I had been to so many rainy games this year that I almost forgot what Fenway looks like in the sun. Here's a reminder.

John Lackey was making his first start since coming off the D.L.  With an extra-inning game the day before, they needed to keep as many pitchers active as possible, so rather than sending down a pitcher to make room for him on the roster, outfielder Josh Reddick was optioned to Pawtucket.  Lackey gave up a single in the first and then hit David DeJesus, after which he was allowed to take some warmup pitches, as if they were concerned that he had re-injured his elbow.  He was able to continue and was helped out of the inning by a nice line drive to third that Kevin Youkilis turned into a double play, when he threw to first base before DeJesus could return to the bag.
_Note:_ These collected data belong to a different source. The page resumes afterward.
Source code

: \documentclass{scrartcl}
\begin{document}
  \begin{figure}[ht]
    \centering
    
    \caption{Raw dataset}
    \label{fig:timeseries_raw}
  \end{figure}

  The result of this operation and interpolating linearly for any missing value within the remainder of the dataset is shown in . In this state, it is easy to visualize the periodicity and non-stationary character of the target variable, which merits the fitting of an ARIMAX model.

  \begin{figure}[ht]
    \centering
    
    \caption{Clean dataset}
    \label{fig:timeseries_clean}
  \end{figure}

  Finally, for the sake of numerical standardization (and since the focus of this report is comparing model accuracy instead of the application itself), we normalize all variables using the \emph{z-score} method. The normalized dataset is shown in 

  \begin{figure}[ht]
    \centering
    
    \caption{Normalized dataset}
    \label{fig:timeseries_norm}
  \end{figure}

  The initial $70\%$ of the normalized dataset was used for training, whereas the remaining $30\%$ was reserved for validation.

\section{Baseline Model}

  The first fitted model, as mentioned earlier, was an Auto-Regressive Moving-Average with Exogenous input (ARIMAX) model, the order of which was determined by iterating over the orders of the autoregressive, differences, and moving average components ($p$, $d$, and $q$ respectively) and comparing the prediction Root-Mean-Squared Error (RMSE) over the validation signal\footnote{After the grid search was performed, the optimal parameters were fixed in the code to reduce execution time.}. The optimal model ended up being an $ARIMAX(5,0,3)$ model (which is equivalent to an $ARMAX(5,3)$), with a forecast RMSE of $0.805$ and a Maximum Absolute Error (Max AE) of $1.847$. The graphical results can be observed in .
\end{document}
John Lackey pitched well in his return from the D.L.

John Lackey pitched well in his return from the D.L.

In the second, David Ortiz and Jed Lowrie led off with singles, and then Carl Crawford sent a blast into the Red Sox bullpen that gave the home team a 3-0 lead.  In Crawford’s next at-bat, he was plunked by Brett Anderson, and warnings were issued.  A slightly rusty Lackey ended up hitting two more batters after that, but neither was deemed intentional.

The A’s crept closer with a solo homer in the third and a single run in the fourth, but Adrian Gonzalez deposited an opposite-field 2-run shot into the Monster seats and Dustin Pedroia drove in Jacoby Ellsbury with the sixth Sox run of the day.  When Lackey topped 90 pitches in the sixth, the game was turned over to the depleted bullpen.  Matt Albers got out of the sixth and recorded the first two outs of the seventh before giving way to lefty Tommy Hottovy.

Tommy Hottovy warms in the 'pen.

Tommy Hottovy warms in the 'pen.

I had seen Hottovy several times over the years in both Double A (twice) and Triple A.  He had been called up on Friday when Rich Hill went on the D.L., and had thrown in both games since.  All the outs he had recorded in his major league career had come courtesy of left-handed-hitting David DeJesus – a groundout on Friday and a double play on Saturday.  Now he was facing Ryan Sweeney with two outs and a runner on first.  Sweeney walked, but that brought up DeJesus again, and Hottovy got him to ground out to second to end the inning.

As the crowd started to thin, I contemplated moving around to a closer seat, but that would have meant leaving the sun.  I hadn’t seen sun at a game in so long that I decided to stay where I was.  I even wound up with a little sunburn after the game, soon to fade into a farmer’s tan.  Dan Wheeler, who was one of two relievers who hadn’t pitched the day before, pitched a smooth eighth, and the score was 6-3 as we headed into the ninth.  Jonathan Papelbon wasn’t available after a strenuous outing yesterday, so Daniel Bard was called upon to close out the win that completed the sweep.